‘Less salient security measures and dialogue can calm Temple Mount tensions’

“Israel has a full right to conduct all security measures it considers necessary.”

An Israeli police officer checks the identity of a Palestinian man next to newly installed metal detectors at an entrance to the compound known to Muslims as Noble Sanctuary and to Jews as Temple Mount, in Jerusalem's Old City July 16, 2017. (photo credit: AMMAR AWAD / REUTERS)
An Israeli police officer checks the identity of a Palestinian man next to newly installed metal detectors at an entrance to the compound known to Muslims as Noble Sanctuary and to Jews as Temple Mount, in Jerusalem's Old City July 16, 2017.
(photo credit: AMMAR AWAD / REUTERS)
The status quo at the Temple Mount has been slowly eroding since 1996, according to two experts, who said the way to calm tensions in the current crisis is by implementing less visible security measures and dialogue with all stakeholders.

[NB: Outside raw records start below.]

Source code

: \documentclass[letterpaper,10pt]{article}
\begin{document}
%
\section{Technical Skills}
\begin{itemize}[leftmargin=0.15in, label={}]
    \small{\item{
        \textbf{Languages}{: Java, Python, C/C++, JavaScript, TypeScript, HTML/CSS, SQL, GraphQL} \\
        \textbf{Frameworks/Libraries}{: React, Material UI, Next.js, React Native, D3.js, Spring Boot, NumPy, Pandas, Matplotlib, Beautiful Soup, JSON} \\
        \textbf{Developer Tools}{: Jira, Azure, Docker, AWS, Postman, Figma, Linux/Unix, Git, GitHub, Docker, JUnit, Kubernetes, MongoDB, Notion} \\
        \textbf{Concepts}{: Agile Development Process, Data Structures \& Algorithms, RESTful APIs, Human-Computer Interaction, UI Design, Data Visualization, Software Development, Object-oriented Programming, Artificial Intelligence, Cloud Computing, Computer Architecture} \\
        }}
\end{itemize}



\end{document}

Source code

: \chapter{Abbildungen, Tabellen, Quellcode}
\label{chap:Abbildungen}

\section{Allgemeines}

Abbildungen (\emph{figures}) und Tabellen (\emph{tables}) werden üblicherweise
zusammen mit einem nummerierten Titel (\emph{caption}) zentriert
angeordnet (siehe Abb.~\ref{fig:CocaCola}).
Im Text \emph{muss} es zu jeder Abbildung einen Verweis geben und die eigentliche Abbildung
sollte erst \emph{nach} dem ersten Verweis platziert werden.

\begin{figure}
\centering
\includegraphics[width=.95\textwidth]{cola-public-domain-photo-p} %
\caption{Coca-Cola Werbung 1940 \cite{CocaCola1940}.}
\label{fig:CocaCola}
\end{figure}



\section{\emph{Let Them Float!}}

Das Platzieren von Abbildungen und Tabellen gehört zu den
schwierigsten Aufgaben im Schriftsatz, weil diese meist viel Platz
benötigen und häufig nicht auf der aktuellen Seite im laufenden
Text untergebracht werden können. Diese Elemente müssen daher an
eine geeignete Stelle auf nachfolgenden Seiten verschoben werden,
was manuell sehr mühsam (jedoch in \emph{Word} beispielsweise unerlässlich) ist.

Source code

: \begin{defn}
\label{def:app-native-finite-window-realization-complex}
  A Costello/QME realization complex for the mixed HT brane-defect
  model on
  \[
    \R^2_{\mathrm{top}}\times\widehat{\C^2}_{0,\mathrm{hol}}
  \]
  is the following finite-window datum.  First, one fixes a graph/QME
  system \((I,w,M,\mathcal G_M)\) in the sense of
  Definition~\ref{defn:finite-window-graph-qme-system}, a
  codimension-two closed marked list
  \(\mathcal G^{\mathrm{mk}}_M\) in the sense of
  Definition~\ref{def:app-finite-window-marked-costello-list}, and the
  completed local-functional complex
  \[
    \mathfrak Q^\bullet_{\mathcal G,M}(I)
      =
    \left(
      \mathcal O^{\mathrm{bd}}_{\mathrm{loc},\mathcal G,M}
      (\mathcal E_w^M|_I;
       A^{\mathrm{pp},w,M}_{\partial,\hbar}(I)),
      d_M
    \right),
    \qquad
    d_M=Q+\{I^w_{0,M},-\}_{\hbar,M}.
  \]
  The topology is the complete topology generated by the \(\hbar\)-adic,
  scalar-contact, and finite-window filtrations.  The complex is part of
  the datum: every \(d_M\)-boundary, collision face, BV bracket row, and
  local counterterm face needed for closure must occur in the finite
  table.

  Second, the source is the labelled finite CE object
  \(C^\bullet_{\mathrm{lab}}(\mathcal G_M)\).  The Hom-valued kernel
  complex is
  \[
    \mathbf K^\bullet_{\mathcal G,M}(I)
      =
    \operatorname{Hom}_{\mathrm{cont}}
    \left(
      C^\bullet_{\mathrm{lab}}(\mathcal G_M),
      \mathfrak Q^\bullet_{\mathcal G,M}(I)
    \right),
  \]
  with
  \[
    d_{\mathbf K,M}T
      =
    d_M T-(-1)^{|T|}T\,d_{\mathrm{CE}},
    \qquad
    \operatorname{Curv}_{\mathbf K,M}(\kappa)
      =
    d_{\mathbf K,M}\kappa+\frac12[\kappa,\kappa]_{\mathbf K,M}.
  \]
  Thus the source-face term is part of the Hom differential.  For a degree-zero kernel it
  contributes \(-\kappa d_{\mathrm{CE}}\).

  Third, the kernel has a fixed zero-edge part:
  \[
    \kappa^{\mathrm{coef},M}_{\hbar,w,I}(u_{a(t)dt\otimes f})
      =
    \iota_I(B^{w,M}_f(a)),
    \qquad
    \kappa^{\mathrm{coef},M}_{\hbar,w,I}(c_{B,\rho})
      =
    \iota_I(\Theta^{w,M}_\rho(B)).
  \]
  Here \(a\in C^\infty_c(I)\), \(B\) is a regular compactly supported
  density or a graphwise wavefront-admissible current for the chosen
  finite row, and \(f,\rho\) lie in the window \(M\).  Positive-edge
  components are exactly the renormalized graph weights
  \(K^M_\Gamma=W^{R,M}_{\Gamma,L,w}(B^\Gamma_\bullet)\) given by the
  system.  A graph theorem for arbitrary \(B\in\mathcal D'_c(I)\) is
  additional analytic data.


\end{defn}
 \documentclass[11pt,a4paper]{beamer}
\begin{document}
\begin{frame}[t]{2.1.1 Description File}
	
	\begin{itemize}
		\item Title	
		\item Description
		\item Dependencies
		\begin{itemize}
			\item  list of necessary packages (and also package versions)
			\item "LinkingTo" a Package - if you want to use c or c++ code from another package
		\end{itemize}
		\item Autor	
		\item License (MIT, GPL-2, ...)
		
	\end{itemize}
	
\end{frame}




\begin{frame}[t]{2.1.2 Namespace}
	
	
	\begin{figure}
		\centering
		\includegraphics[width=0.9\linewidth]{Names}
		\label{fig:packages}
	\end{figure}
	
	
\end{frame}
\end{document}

At an event organized by Media Central in Jerusalem on Monday, Alan Baker, the director of the Institute for Contemporary Affairs at the Jerusalem Center for Public Affairs, and Middle East studies professor Yitzhak Reiter discussed the current crisis surrounding security at the Temple Mount and contextualized it within the history of the holy site’s status quo.
When the Temple Mount was captured in June 1967, the government allowed the Jordanian-instituted Wakf Muslim religious trust to govern the holy site, in order to alleviate tensions with the Muslim world. The Chief Rabbinate ruled that Jews are not permitted to enter the Temple Mount.

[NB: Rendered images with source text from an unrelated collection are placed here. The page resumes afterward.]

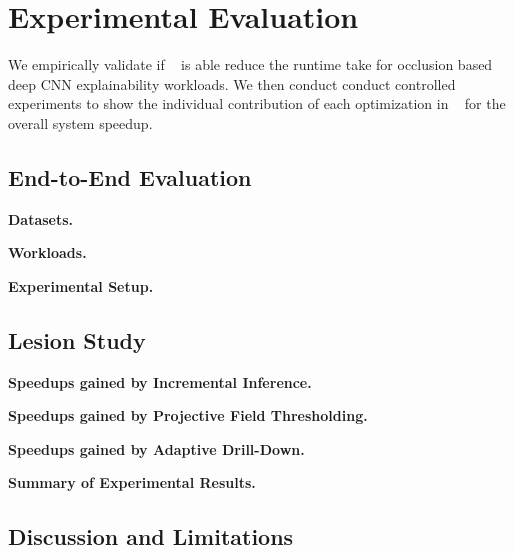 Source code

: \section{Experimental Evaluation}
We empirically validate if \system~ is able reduce the runtime take for occlusion based deep CNN explainability workloads.
We then conduct conduct controlled experiments to show the individual contribution of each optimization in \system~ for the overall system speedup.

\subsection{End-to-End Evaluation}

\vspace{2mm}
\noindent \textbf{Datasets.}

\vspace{2mm}
\noindent \textbf{Workloads.}

\vspace{2mm}
\noindent \textbf{Experimental Setup.}

\subsection{Lesion Study}

\vspace{2mm}
\noindent \textbf{Speedups gained by Incremental Inference.}

\vspace{2mm}
\noindent \textbf{Speedups gained by Projective Field Thresholding.}

\vspace{2mm}
\noindent \textbf{Speedups gained by Adaptive Drill-Down.}

\vspace{2mm}
\noindent \textbf{Summary of Experimental Results.}

\subsection{Discussion and Limitations} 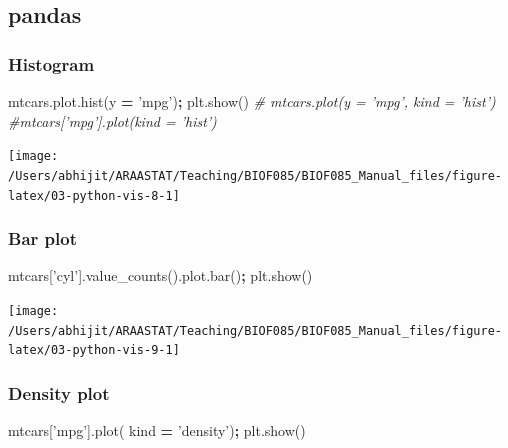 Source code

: \documentclass[
  letterpaper,
]{scrbook}
\newenvironment{Shaded}{\begin{snugshade}}{\end{snugshade}}
\newcommand{\CommentTok}[1]{\textcolor[rgb]{0.56,0.35,0.01}{\textit{#1}}}
\newcommand{\NormalTok}[1]{#1}
\newcommand{\OperatorTok}[1]{\textcolor[rgb]{0.81,0.36,0.00}{\textbf{#1}}}
\newcommand{\StringTok}[1]{\textcolor[rgb]{0.31,0.60,0.02}{#1}}
\begin{document}
\hypertarget{pandas-1}{%
\subsection{pandas}\label{pandas-1}}

\hypertarget{histogram}{%
\subsubsection{Histogram}\label{histogram}}

\begin{Shaded}
\begin{Highlighting}[]
\NormalTok{mtcars.plot.hist(y }\OperatorTok{=} \StringTok{'mpg'}\NormalTok{)}\OperatorTok{;}
\NormalTok{plt.show()}
\CommentTok{# mtcars.plot(y = 'mpg', kind = 'hist')}
\CommentTok{#mtcars['mpg'].plot(kind = 'hist')}
\end{Highlighting}
\end{Shaded}

\begin{center}\texttt{[image: /Users/abhijit/ARAASTAT/Teaching/BIOF085/BIOF085\_Manual\_files/figure-latex/03-python-vis-8-1]} \end{center}

\hypertarget{bar-plot}{%
\subsubsection{Bar plot}\label{bar-plot}}

\begin{Shaded}
\begin{Highlighting}[]
\NormalTok{mtcars[}\StringTok{'cyl'}\NormalTok{].value_counts().plot.bar()}\OperatorTok{;}
\NormalTok{plt.show()}
\end{Highlighting}
\end{Shaded}

\begin{center}\texttt{[image: /Users/abhijit/ARAASTAT/Teaching/BIOF085/BIOF085\_Manual\_files/figure-latex/03-python-vis-9-1]} \end{center}

\hypertarget{density-plot}{%
\subsubsection{Density plot}\label{density-plot}}

\begin{Shaded}
\begin{Highlighting}[]
\NormalTok{mtcars[}\StringTok{'mpg'}\NormalTok{].plot( kind }\OperatorTok{=} \StringTok{'density'}\NormalTok{)}\OperatorTok{;}
\NormalTok{plt.show()}
\end{Highlighting}
\end{Shaded}
\end{document}
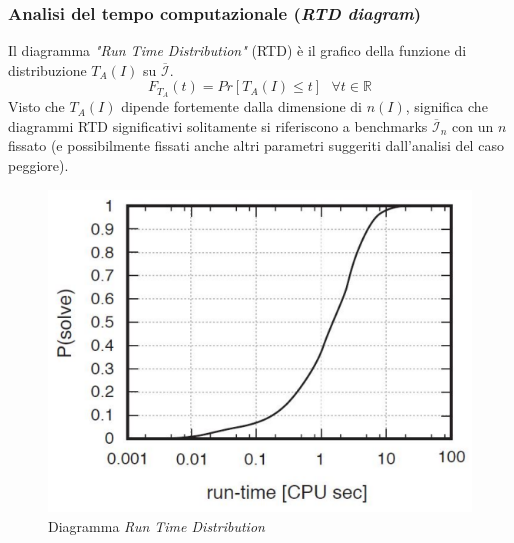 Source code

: \documentclass{article}
\begin{document}
\subsubsection{Analisi del tempo computazionale (\textit{RTD diagram})}
Il diagramma \textit{"Run Time Distribution"} (RTD) è il grafico della funzione di
distribuzione $T_A(I)$ su $\overline{\mathcal{I}}$.
$$F_{T_A}(t)=Pr[T_A(I)\leq t]\text{  }\forall t\in\mathbb{R}$$
Visto che $T_A(I)$ dipende fortemente dalla dimensione di $n(I)$, significa che
diagrammi RTD significativi solitamente si riferiscono a benchmarks
$\overline{\mathcal{I}}_n$ con un $n$ fissato (e possibilmente fissati anche
altri parametri suggeriti dall'analisi del caso peggiore).
\begin{figure}[H]
    \centering
    \includegraphics[scale=0.35]{images/RTD_0.png}
    \caption{Diagramma \textit{Run Time Distribution}}
\end{figure}
\end{document}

For almost 30 years, the status quo of Israel permitting the Wakf to administer the holy site remained mostly undisturbed.
According to Reiter, there was close cooperation between Israeli authorities and the Wakf. But in September 1996, Israel opened the Western Wall Tunnels into the Muslim Quarter of the Old City, a move seen by Palestinians as a change in the status quo. Since then, Baker and Reiter agree, the status quo has been eroding and tensions have been inflamed.
Any time Israel makes unilateral moves on the Temple Mount, Reiter claims, it leads to conflict and ultimately less Israeli sovereignty over the holy site. He charges that authorities should have known better than to install metal detectors without consulting the Wakf or the Palestinian Authority.
“Strategically, it was a mistake to put the metal detectors [there] without assessing the reaction,” he said.
Reiter stressed the importance of dialogue between Israel, Jordan and the Palestinians going forward. He also said that Israel must find ways to protect worshipers on the Temple Mount that are less visible and “offensive.”
“Perhaps there are some other facilities that can be installed, or less visible facilities, different facilities, like cameras or whatever, or intelligence or whatever, that could be an agreement between the parties,” he said.
Baker emphasized Israel’s mandate and responsibility to protect the Temple Mount. He views the issue as mainly one of security.
“Israel has a full right to conduct all security measures it considers necessary,” he said.
Whether one views Israel’s claim that Jerusalem is a regular part of Israel as legitimate, or views Israel as “occupying” the holy city, it is undeniable that the Jewish state has the right to secure the Temple Mount, he said.
Though he has no real practical suggestion, Baker said the security measures must be changed.
“Let the Palestinians and the Israelis fire a holy satellite into space that would photograph everything that goes on on the Temple Mount, and then nobody would feel an intrusion. Whether that is practical or not, I don’t know,” he suggested.
Baker worked on the negotiation and drafting of the Oslo Accords. He is a former ambassador to Canada, and served as legal adviser and deputy director-general of the Foreign Ministry. Reiter is the chairman of the Land-of-Israel studies department at Ashkelon Academic College.
A senior researcher at the Hebrew University, he served as a deputy Arab affairs adviser for prime ministers Menachem Begin, Yitzhak Shamir and Shimon Peres.